2024年12月13日(金)

サイバー空間の権力論

2015年6月4日

 また民間警備会社のアルソックは、昨年からドローンによるメガソーラー発電施設への警備サービスをはじめる一方、今年の5月には、ドローンを悪用するケースに対応するとも発表している。「ALSOKゾーンセキュリティマネジメント」と名付けられた同サービスでは、音響センサーや画像センサーによっていたずらや犯罪目的のいわゆる「悪玉ドローン」をいち早く検知し、関係各所に通達する。同時にスマホ等のICT機器を持った警備員が対応するというサービスだ(詳しくはアルソックの発表を参照のこと。http://www.alsok.co.jp/company/news/news_release_details.htm?alpc_news.news_detail%5Bid%5D=2760)。

規制か、ビジネスか

 こうした動きもあり、大阪市が市内の公園においてドローンを禁止するとともに、夏に行われる全国の花火大会においても、今からドローンの利用を禁じると決定する地方自治体も出てきている。実際ドローンで花火を間近で撮影した映像が動画サイト等にアップされ人気を博しており、多いものでは1000万回以上の再生数を誇るものもある。
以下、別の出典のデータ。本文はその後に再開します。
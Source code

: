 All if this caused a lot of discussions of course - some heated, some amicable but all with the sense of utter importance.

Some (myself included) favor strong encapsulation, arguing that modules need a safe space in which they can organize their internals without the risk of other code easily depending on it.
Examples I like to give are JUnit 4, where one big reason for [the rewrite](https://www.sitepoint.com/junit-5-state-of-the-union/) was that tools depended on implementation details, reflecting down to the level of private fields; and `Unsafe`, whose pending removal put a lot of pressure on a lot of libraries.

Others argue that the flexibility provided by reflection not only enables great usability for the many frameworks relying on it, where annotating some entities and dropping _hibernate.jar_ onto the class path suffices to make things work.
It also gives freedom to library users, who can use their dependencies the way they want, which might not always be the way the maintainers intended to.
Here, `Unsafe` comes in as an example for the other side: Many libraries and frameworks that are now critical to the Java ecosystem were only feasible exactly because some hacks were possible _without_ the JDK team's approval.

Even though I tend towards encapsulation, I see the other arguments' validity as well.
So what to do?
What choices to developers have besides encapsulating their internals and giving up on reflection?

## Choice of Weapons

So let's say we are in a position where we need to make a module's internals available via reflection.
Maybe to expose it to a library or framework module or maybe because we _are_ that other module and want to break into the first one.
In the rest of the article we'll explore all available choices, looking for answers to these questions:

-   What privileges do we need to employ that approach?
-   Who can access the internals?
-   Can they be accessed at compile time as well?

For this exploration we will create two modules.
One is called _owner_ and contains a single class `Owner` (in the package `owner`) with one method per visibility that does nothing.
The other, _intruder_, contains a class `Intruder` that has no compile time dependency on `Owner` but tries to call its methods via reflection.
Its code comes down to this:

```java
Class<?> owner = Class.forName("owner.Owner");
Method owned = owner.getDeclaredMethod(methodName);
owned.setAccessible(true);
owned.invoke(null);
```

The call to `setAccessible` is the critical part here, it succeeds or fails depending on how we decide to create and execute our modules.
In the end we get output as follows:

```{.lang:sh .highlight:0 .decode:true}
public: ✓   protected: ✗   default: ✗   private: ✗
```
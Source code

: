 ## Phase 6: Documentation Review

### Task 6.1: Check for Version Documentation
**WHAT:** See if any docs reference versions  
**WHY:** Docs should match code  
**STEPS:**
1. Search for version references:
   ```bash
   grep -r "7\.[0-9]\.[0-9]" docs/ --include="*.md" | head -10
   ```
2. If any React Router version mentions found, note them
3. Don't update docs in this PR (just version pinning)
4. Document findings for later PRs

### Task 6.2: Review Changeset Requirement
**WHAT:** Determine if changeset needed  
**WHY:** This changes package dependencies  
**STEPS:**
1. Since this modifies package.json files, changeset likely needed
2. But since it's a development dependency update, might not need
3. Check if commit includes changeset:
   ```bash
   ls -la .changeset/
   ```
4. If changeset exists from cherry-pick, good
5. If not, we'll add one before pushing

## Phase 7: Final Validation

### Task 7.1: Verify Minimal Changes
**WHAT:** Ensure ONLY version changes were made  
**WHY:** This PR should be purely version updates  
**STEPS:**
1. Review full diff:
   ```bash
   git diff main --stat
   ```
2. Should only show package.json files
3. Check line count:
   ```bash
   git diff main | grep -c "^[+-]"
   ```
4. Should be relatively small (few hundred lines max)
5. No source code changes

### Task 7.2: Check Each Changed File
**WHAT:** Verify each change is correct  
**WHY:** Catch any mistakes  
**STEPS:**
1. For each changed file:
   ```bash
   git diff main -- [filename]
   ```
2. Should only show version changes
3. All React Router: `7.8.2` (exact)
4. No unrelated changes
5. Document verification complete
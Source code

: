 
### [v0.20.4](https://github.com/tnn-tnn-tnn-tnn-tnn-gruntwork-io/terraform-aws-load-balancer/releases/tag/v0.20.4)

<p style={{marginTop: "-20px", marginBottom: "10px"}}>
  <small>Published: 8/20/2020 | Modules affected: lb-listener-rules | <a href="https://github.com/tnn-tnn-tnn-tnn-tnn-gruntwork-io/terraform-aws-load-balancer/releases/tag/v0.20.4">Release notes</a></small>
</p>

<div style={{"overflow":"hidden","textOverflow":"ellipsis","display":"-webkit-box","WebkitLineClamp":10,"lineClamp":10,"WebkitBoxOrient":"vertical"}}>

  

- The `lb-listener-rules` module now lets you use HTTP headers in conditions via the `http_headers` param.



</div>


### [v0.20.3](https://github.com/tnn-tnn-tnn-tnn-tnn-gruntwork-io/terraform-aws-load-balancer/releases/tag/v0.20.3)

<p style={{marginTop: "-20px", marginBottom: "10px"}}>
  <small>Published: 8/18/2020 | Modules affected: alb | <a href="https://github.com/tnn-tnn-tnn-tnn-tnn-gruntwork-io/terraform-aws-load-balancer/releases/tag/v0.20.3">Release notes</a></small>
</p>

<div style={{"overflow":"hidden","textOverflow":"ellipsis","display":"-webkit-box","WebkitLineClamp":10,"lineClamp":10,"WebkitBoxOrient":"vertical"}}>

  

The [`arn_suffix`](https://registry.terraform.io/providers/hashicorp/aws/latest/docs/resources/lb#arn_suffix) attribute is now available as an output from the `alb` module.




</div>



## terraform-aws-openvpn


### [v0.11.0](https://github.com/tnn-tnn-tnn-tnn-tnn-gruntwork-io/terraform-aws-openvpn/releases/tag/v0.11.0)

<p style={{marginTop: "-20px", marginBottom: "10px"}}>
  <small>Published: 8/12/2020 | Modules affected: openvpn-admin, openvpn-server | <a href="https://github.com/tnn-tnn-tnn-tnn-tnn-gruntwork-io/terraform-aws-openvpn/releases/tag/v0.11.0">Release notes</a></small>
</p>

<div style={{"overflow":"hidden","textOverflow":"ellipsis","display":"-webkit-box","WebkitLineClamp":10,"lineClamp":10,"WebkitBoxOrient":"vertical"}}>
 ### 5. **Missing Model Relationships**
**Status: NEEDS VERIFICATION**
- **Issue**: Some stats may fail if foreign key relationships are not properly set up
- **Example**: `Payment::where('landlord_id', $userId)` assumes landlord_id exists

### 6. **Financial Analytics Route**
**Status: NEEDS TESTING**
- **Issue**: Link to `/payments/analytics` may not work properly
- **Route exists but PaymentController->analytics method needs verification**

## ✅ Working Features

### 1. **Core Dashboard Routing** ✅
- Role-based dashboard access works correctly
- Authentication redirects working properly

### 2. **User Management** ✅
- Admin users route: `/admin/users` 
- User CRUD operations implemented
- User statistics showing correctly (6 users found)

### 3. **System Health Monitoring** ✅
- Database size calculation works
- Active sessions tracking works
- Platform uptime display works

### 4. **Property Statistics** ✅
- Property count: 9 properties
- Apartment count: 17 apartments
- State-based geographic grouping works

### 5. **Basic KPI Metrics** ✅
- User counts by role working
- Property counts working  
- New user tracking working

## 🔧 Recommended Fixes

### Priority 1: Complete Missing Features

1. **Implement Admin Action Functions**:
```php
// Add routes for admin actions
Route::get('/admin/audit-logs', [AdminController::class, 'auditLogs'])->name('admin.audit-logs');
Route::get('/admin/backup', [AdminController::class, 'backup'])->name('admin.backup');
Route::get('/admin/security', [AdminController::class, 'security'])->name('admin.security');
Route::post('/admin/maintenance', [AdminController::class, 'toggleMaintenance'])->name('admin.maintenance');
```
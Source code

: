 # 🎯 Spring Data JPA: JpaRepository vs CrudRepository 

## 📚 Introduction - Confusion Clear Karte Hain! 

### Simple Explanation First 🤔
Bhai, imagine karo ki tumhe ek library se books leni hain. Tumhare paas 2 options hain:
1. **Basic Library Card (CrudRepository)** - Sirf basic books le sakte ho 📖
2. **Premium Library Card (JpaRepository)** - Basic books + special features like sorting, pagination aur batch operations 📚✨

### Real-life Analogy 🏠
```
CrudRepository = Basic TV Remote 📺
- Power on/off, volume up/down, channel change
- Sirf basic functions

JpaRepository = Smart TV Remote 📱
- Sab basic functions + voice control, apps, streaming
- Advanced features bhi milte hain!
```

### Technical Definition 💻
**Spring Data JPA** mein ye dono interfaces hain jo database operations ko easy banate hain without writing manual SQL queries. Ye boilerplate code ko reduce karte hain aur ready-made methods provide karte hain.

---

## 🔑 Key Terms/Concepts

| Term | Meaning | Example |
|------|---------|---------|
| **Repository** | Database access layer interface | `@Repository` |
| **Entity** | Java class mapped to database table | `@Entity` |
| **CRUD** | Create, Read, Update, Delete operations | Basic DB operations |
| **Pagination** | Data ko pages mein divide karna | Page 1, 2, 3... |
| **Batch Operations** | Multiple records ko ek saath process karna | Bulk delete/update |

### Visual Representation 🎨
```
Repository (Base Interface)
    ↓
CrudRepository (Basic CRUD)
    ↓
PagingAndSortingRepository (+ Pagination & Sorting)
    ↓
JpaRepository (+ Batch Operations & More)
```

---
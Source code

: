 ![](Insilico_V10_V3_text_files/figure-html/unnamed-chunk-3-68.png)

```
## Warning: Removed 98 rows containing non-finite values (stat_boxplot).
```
 これらは新たな法律としてではなく、既存の迷惑行為や危険行為の範囲に適応させるケースがほとんどだ。もちろん、ドローンは産業振興の可能性もあるため、事前に許可を申請すれば認められるケースもあるだろう。とはいえ、花火撮影をエンターテイメントととるか迷惑行為とするかは議論が別れる点だ。おそらくオフィシャルに許可されたドローンのみが空撮し公開する、といった方向で調整されていくものと筆者は予想する。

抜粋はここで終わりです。